Imagine poetry
as a series of terraces, some vast, some no bigger than a pinprick, overlooking
the city of language. The sound and light show begins in the dark: sentences
dart by, one by one, forming wave after wave of the rag and bone shop of the
quotidian, events passing before our eyes like the faint glimmer of
consciousness in an alcoholic stupor. Facts, facts everywhere but not a drop to
drink. (“The Truth in Pudding”)
In his third
poetry collection with the University of Chicago Press, New York poet Charles Bernstein’s
Recalculating (Chicago Il: University
of Chicago Press, 2013) reinforces his exploration of the procedural, the
shifting sands of what exactly poems are made of, and how they are constructed.

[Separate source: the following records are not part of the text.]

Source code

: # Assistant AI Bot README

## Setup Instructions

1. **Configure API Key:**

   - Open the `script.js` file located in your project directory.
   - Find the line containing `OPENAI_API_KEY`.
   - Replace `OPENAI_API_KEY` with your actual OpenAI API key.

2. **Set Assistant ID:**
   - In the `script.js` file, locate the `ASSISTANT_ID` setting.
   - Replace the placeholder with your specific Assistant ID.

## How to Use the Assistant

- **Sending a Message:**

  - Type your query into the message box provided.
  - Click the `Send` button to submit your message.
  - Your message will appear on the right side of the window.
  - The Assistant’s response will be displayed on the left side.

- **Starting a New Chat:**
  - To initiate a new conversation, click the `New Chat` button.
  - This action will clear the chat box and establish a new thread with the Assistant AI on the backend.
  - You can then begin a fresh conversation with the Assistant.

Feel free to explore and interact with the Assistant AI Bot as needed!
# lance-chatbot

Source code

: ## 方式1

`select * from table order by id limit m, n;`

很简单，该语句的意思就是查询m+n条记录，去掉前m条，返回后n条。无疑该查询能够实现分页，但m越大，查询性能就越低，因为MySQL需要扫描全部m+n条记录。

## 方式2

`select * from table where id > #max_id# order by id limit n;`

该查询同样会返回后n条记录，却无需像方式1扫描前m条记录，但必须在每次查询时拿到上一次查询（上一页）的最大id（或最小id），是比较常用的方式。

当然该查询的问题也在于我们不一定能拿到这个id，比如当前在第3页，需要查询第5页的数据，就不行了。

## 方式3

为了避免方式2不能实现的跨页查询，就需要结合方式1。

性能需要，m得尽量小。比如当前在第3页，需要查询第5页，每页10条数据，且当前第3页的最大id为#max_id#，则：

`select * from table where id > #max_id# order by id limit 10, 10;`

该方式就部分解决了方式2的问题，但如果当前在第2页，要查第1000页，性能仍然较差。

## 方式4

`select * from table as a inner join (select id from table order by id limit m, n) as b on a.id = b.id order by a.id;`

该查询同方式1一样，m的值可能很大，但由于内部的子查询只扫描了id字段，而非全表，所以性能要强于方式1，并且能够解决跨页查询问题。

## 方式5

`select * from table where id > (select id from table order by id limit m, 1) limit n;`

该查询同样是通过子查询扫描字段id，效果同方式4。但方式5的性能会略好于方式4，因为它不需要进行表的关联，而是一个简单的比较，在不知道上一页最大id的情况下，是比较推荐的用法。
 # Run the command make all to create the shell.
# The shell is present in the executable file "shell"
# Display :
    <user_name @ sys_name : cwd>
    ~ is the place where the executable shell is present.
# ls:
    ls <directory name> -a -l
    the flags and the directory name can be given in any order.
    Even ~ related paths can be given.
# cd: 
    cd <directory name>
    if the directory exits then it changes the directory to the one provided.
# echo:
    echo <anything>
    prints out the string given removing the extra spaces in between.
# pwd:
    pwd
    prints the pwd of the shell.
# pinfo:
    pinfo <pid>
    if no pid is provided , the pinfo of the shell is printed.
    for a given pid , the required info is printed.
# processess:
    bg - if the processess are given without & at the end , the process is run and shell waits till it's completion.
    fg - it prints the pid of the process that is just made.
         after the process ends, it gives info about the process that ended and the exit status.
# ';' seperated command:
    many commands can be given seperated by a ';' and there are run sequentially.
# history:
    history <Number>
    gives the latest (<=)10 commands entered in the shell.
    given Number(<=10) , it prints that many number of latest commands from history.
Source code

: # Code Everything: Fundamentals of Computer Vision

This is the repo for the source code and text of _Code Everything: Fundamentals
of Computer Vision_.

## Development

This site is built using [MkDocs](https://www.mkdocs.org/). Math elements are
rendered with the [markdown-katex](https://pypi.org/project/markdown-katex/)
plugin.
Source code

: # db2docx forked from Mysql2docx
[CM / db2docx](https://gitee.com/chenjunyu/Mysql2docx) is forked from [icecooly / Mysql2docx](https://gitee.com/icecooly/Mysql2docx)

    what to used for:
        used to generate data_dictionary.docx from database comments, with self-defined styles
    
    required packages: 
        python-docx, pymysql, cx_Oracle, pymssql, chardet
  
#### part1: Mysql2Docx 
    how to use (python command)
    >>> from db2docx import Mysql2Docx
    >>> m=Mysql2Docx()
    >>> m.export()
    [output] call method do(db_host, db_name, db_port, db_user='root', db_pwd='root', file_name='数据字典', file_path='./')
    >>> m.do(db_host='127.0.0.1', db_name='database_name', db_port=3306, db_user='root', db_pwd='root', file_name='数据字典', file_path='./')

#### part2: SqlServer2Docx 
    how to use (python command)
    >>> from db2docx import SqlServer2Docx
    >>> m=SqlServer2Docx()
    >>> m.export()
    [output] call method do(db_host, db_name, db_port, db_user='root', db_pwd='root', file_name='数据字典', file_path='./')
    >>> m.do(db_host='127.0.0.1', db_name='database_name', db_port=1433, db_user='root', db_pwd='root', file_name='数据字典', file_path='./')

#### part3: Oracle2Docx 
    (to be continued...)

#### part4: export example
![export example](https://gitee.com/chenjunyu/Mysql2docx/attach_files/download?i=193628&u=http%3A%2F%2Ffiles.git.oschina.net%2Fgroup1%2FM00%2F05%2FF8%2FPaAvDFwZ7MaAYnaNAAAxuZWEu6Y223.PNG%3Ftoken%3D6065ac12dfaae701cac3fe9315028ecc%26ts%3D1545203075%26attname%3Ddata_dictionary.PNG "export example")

Bernstein’s oeuvre is a constant recalculation, even as the title refers to a
technology that didn’t exist when he first began composing and publishing
poems. There is something exciting in the way his poems work to keep up with
and even ahead of not just technology, but the culture itself. Take the poem “Poem
Loading…” made up of the single line, “please wait” (p 12), or a longer poem
that harkens back to his previous collection, “The Most Frequent Words in Girly Man,” that opens: “the / is / of /
to / in / and / like / you / that / it / on / for / but / with / not / as /
war/ no” (p 141). Something of this piece is reminiscent of a poem from the “sound
poetry” issue of Prism International from
decades back, when a poet I can’t recall the name of reworked Robert Frost’s “Stopping By Woods on a Snowy Evening,” reordering the entire poem’s words in
alphabetical order. And yet, Bernstein composes poems from a series of
foundations, including “translations and adaptations of” pieces by Sylvia Plath, Paul Celan, Cole Porter, Pessoa, Baudelaire, Marjorie Perloff, Wallace Stevens, Robin Blaser and Apollinaire, among so many others. This collection
manages somehow to contain the multitudes of constant questioning and re-questioning
and a considerable re-grounding.
Todtnauberg
after Paul Celan
Arnica, hold-in-trust,
tear
Trump out dim
Bruise admit dim
Stern waffled
drought,
indigo
Hut,
die in that
Bush
—lesson Naming
nouns off
where dim
mines men—
die in die’s
book
gust’s
ribbons fail one
I’m an
huff-none, hurt
Oaf I’m a
dunken den
commends
Wart
in heart’s
end
World-wizened,
uneyed and bent
Arc is un-arc
is, eye’s realm,
Crude, spatter
in führer
Deutsche
light,
Tears a fog,
dear Mensch,
dares admit
abort
die halved
beschmuddled
Cudgel
fade in Hock’s
moor
Folded,
veil.
Always admirable
in the work of Charles Bernstein is the sense of play and wry humour, and the
wide variety of forms he is willing to explore. Part of his exploration of the
poem relates very clearly to how poetry is not only composed, but in how it is
read, and the shifting ways the internet has shifted the contemporary reading
of the poem, such as in the piece “This Poem is in Finnish”:
This Poem is in Finnish
Translate it by toggling here
While I remain
in English, either stranded
Or as one
drunken and wheeled to a paddy
Wagon. There was
a time I drank blueberry
Wine but that
was long ago and my powers
Of recollection
are still too strong to forget.
As one overcome
by waves of wanton flash-
Backs, acid dreams of moments all too real,
Backs, acid dreams of moments all too real,
Finds himself
mirrored by the mind of a very
Little boy
trapped in the body of an old man.
This is an
age where the evolution of the internet has increased poetry production and
readership, as opposed to what had been earlier feared, and Charles Bernstein
has long been at the forefront of such, as both writer and reader. Even this
review, one might say, which will most likely receive more “hits” than most
literary journals have print runs. Charles Bernstein works a pretty big canvas
in his writing, far broader in scope than what lives within the boundaries of Recalculating, a collection that
contains a constant movement. The title of the collection reads as the perfect
metaphor for Bernstein’s work as a whole, moving in one direction until he takes
a deliberate turn and adapts, all the while driving, constantly driving, never
lost, but confidently searching, seeking and wondering.